Depuis de nombreuses années, les budgets de l’Etat français sont déficitaires : les dépenses sont supérieures aux revenus et l’Etat est obligé de s’endetter pour assurer son fonctionnement. En 2012, la dette publique s’élève à environ 90% du produit intérieur brut (PIB).
Pour briser ce cercle sans fin, l’Etat s’est engagé à réduire progressivement son déficit budgétaire afin d’atteindre l’équilibre en 2017.
Pour atteindre ses objectifs en 2013, le projet de loi de finances a été mis en place afin de limiter le déficit budgétaire à 3% du PIB. Ce projet contient de nombreuses mesures afin de limiter les dépenses publiques tout en augmentant les revenus perçus.
Vous pouvez trouver toutes les mesures du PLF 2013 ici.
Les plus values mobilières
Commençons par le plus simple : la fiscalité des plus values, page 8 du projet de loi :
Aujourd’hui, les gains de cession de valeurs mobilières et de droits sociaux des particuliers sont imposés à l’impôt sur le revenu au taux proportionnel de 19 %. L’ensemble de ces gains seront dorénavant imposés au barème progressif de l’IR et pourront à ce titre bénéficier de la déductibilité d’une fraction de la CSG.
Clair, net et précis : les plus values réalisées avec les valeurs mobilières (actions, obligations, etc…) seront intégrées à l’impôt sur le revenu. Le prélèvement forfaitaire libératoire est supprimé. Cette mesure touche principalement les foyers ayant un taux marginal d’imposition supérieur ou égale à 30%.
Les dividendes et les intérêts
Passons maintenant aux changements fiscaux concernant les dividendes et les intérêts, à la page 6 du projet de loi :
Actuellement, les dividendes et les produits de placement à revenu fixe peuvent être imposés, sur option, au prélèvement forfaitaire libératoire de l’impôt. Son taux est de 21 % pour les dividendes et de 24 % pour les produits de placement à revenu fixe. Ces revenus seront désormais imposés au barème progressif à compter de l’imposition des revenus 2012.
Les revenus issus des dividendes (actions) et des intérêts des placements à revenus fixes (obligations, livrets fiscalisés, comptes à terme…) seront également intégrés à l’impôt sur le revenu. Le choix du prélèvement forfait libératoire à 21 ou 24% n’existe plus.

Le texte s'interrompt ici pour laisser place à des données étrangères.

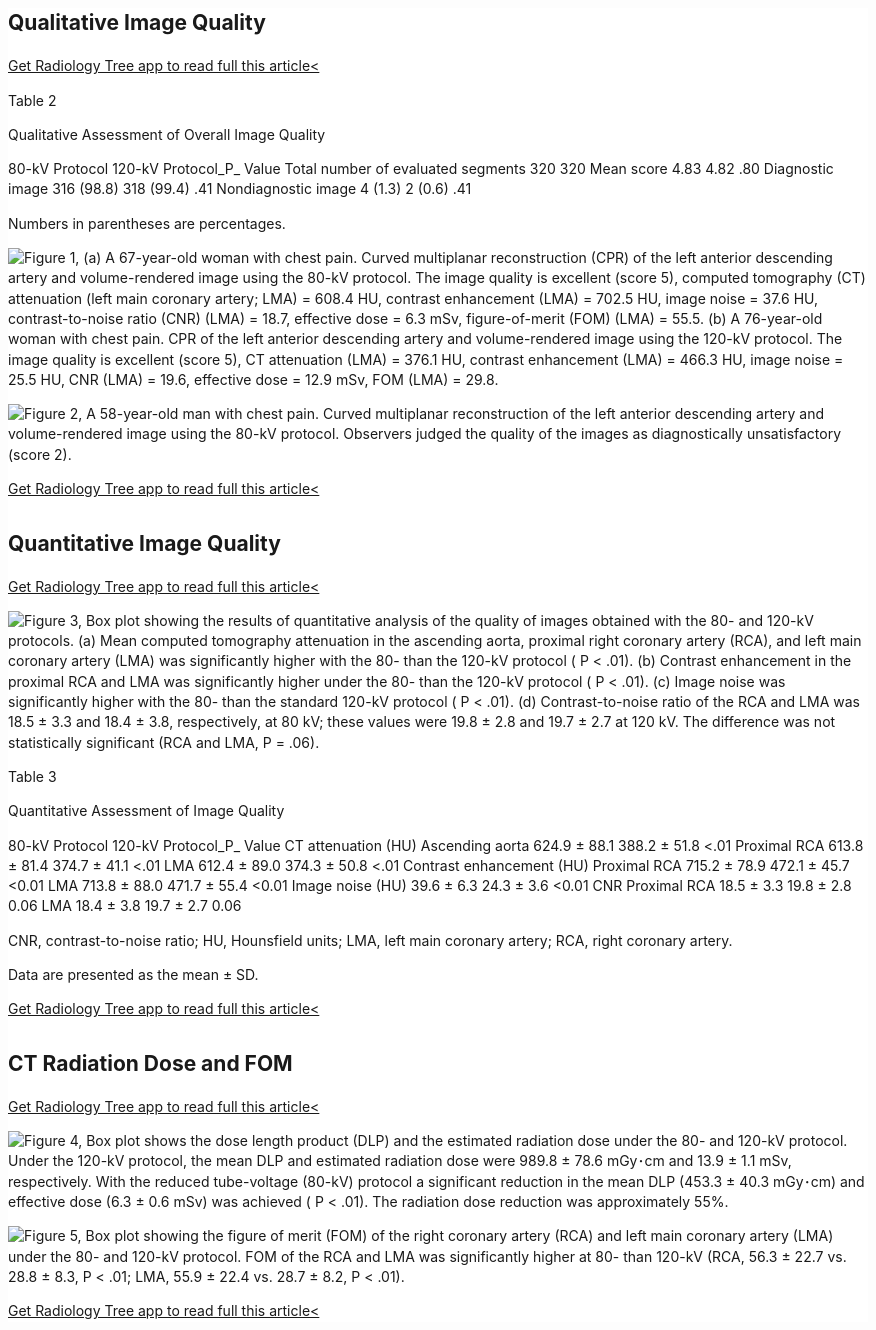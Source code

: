 ## Qualitative Image Quality

[Get Radiology Tree app to read full this article<](https://clinicalpub.com/app)

Table 2


Qualitative Assessment of Overall Image Quality


80-kV Protocol 120-kV Protocol_P_ Value Total number of evaluated segments 320 320 Mean score 4.83 4.82 .80 Diagnostic image 316 (98.8) 318 (99.4) .41 Nondiagnostic image 4 (1.3) 2 (0.6) .41

Numbers in parentheses are percentages.


![Figure 1, (a) A 67-year-old woman with chest pain. Curved multiplanar reconstruction (CPR) of the left anterior descending artery and volume-rendered image using the 80-kV protocol. The image quality is excellent (score 5), computed tomography (CT) attenuation (left main coronary artery; LMA) = 608.4 HU, contrast enhancement (LMA) = 702.5 HU, image noise = 37.6 HU, contrast-to-noise ratio (CNR) (LMA) = 18.7, effective dose = 6.3 mSv, figure-of-merit (FOM) (LMA) = 55.5. (b) A 76-year-old woman with chest pain. CPR of the left anterior descending artery and volume-rendered image using the 120-kV protocol. The image quality is excellent (score 5), CT attenuation (LMA) = 376.1 HU, contrast enhancement (LMA) = 466.3 HU, image noise = 25.5 HU, CNR (LMA) = 19.6, effective dose = 12.9 mSv, FOM (LMA) = 29.8.](https://storage.googleapis.com/dl.dentistrykey.com/clinical/ALowTubeVoltageTechniqueReducestheRadiationDoseatRetrospectiveECGgatedCardiacComputedTomographyforAnatomicalandFunctionalAnalyses/0_1s20S1076633211001656.jpg)

![Figure 2, A 58-year-old man with chest pain. Curved multiplanar reconstruction of the left anterior descending artery and volume-rendered image using the 80-kV protocol. Observers judged the quality of the images as diagnostically unsatisfactory (score 2).](https://storage.googleapis.com/dl.dentistrykey.com/clinical/ALowTubeVoltageTechniqueReducestheRadiationDoseatRetrospectiveECGgatedCardiacComputedTomographyforAnatomicalandFunctionalAnalyses/1_1s20S1076633211001656.jpg)

[Get Radiology Tree app to read full this article<](https://clinicalpub.com/app)

## Quantitative Image Quality

[Get Radiology Tree app to read full this article<](https://clinicalpub.com/app)

![Figure 3, Box plot showing the results of quantitative analysis of the quality of images obtained with the 80- and 120-kV protocols. (a) Mean computed tomography attenuation in the ascending aorta, proximal right coronary artery (RCA), and left main coronary artery (LMA) was significantly higher with the 80- than the 120-kV protocol ( P < .01). (b) Contrast enhancement in the proximal RCA and LMA was significantly higher under the 80- than the 120-kV protocol ( P < .01). (c) Image noise was significantly higher with the 80- than the standard 120-kV protocol ( P < .01). (d) Contrast-to-noise ratio of the RCA and LMA was 18.5 ± 3.3 and 18.4 ± 3.8, respectively, at 80 kV; these values were 19.8 ± 2.8 and 19.7 ± 2.7 at 120 kV. The difference was not statistically significant (RCA and LMA, P = .06).](https://storage.googleapis.com/dl.dentistrykey.com/clinical/ALowTubeVoltageTechniqueReducestheRadiationDoseatRetrospectiveECGgatedCardiacComputedTomographyforAnatomicalandFunctionalAnalyses/2_1s20S1076633211001656.jpg)

Table 3


Quantitative Assessment of Image Quality


80-kV Protocol 120-kV Protocol_P_ Value CT attenuation (HU) Ascending aorta 624.9 ± 88.1 388.2 ± 51.8 <.01 Proximal RCA 613.8 ± 81.4 374.7 ± 41.1 <.01 LMA 612.4 ± 89.0 374.3 ± 50.8 <.01 Contrast enhancement (HU) Proximal RCA 715.2 ± 78.9 472.1 ± 45.7 <0.01 LMA 713.8 ± 88.0 471.7 ± 55.4 <0.01 Image noise (HU) 39.6 ± 6.3 24.3 ± 3.6 <0.01 CNR Proximal RCA 18.5 ± 3.3 19.8 ± 2.8 0.06 LMA 18.4 ± 3.8 19.7 ± 2.7 0.06

CNR, contrast-to-noise ratio; HU, Hounsfield units; LMA, left main coronary artery; RCA, right coronary artery.


Data are presented as the mean ± SD.


[Get Radiology Tree app to read full this article<](https://clinicalpub.com/app)

## CT Radiation Dose and FOM

[Get Radiology Tree app to read full this article<](https://clinicalpub.com/app)

![Figure 4, Box plot shows the dose length product (DLP) and the estimated radiation dose under the 80- and 120-kV protocol. Under the 120-kV protocol, the mean DLP and estimated radiation dose were 989.8 ± 78.6 mGy･cm and 13.9 ± 1.1 mSv, respectively. With the reduced tube-voltage (80-kV) protocol a significant reduction in the mean DLP (453.3 ± 40.3 mGy･cm) and effective dose (6.3 ± 0.6 mSv) was achieved ( P < .01). The radiation dose reduction was approximately 55%.](https://storage.googleapis.com/dl.dentistrykey.com/clinical/ALowTubeVoltageTechniqueReducestheRadiationDoseatRetrospectiveECGgatedCardiacComputedTomographyforAnatomicalandFunctionalAnalyses/3_1s20S1076633211001656.jpg)

![Figure 5, Box plot showing the figure of merit (FOM) of the right coronary artery (RCA) and left main coronary artery (LMA) under the 80- and 120-kV protocol. FOM of the RCA and LMA was significantly higher at 80- than 120-kV (RCA, 56.3 ± 22.7 vs. 28.8 ± 8.3, P < .01; LMA, 55.9 ± 22.4 vs. 28.7 ± 8.2, P < .01).](https://storage.googleapis.com/dl.dentistrykey.com/clinical/ALowTubeVoltageTechniqueReducestheRadiationDoseatRetrospectiveECGgatedCardiacComputedTomographyforAnatomicalandFunctionalAnalyses/4_1s20S1076633211001656.jpg)

[Get Radiology Tree app to read full this article<](https://clinicalpub.com/app)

Parallèlement, il est proposé d’instaurer, à compter de 2013, un acompte, prélevé à la source, au taux de 21 % sur les dividendes et 24 % sur les intérêts. Cet acompte sera imputable sur l’impôt sur le revenu liquidé dû au titre de l’année de perception des revenus. Le prélèvement forfaitaire versé en 2012 tiendra lieu d’acompte pour les revenus perçus au cours de cette année. Les ménages dont le revenu fiscal de référence est inférieur à 50 000 € pourront sur demande être dispensés du versement de l’acompte.
En résumé, l’imposition des dividendes et des intérêts se fera en 2 étapes (sauf si votre revenu fiscal est inférieur à 50k€) :
- à la source, un acompte sera prélevé de 21% pour les dividendes et de 24% pour les intérêts
- puis on intégrera ces revenus à l’impôt sur le revenu en tenant compte de l’acompte déjà payé
Quelle simplicité !
Toutefois, par mesure de simplification, les contribuables ayant perçu moins de 2 000 € d’intérêts dans l’année pourront demander que ces revenus soient imposés au taux forfaitaire de 24%, maintenant ainsi un caractère libératoire à l’acompte versé.
Finalement, le prélèvement forfaitaire libératoire à 24% existe toujours si vous touchez moins de 2000€ d’intérêts par an. Il faudra juste penser à le demander.
L’abattement fixe de 1 525 € ou 3 050 € applicable sur les dividendes, selon la situation familiale du contribuable, sera supprimé à compter du 1er janvier 2012.
C’est la mesure la plus pénalisante. Auparavant, les petits investisseurs qui touchaient moins de 1525€ de dividendes par an ne payaient pas d’impôts grâce à l’abattement fixe. Le PLF 2013 prévoit de supprimer l’abattement fixe. Quant à l’abattement proportionnel de 40%, il est maintenu.
Enfin, le taux de la déductibilité partielle de la contribution sociale généralisée (CSG) sur les revenus du capital imposés au barème, sera diminué de 5,8 % à 5,1 %, taux qui est
applicable aux revenus d’activité.
Tant qu’on y est : la déductibilité partielle de la CSG sera diminuée. Ce changement est mineur.
Rions un peu
Pour faire passer la pilule, une simulation est proposée (page 7) :
Un couple de salariés avec 2 enfants dont le revenu est de 72 000 euros, actuellement imposé au taux marginal de 14 % et percevant 1 500 euros d’intérêts, qui opte aujourd’hui à tort pour le PFL, est redevable, au titre de ces intérêts, d’une omposition de 360 euros. A l’issue de la réforme, son imposition au titre de ces intérêts sera réduite de 161 euros. Son gain au titre de l’impôt sur le revenu sera de 1500 x (24%-14%) = 150 euros, et son gain au titre de la CSG déductible (l’année suivante) de 1500 x 5,1% x 14% = 11 euros.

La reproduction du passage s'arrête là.